| Task statement |
Among the entries, find the lines with the string "DateTime" and report them.

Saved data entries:
Start of Block

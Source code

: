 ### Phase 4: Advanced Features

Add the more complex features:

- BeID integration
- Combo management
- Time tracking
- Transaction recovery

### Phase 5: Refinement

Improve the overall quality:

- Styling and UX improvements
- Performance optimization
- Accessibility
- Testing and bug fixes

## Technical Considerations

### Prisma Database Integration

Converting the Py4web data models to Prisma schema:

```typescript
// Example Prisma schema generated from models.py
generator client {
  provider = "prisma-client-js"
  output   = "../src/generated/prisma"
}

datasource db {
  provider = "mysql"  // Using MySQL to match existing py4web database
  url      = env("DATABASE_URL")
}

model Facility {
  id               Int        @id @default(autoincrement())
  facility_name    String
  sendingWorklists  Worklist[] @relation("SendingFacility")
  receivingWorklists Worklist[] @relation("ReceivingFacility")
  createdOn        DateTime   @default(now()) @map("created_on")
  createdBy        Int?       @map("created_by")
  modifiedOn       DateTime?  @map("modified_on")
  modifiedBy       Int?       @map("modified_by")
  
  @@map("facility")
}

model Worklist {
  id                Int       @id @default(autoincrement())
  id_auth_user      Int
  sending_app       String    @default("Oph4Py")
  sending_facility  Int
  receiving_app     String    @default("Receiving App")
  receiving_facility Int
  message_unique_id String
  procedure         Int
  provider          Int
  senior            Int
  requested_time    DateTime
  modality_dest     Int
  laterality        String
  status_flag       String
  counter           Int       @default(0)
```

End of Block

| Expected answer |
  createdOn        DateTime   @default(now()) @map("created_on")
  modifiedOn       DateTime?  @map("modified_on")
  requested_time    DateTime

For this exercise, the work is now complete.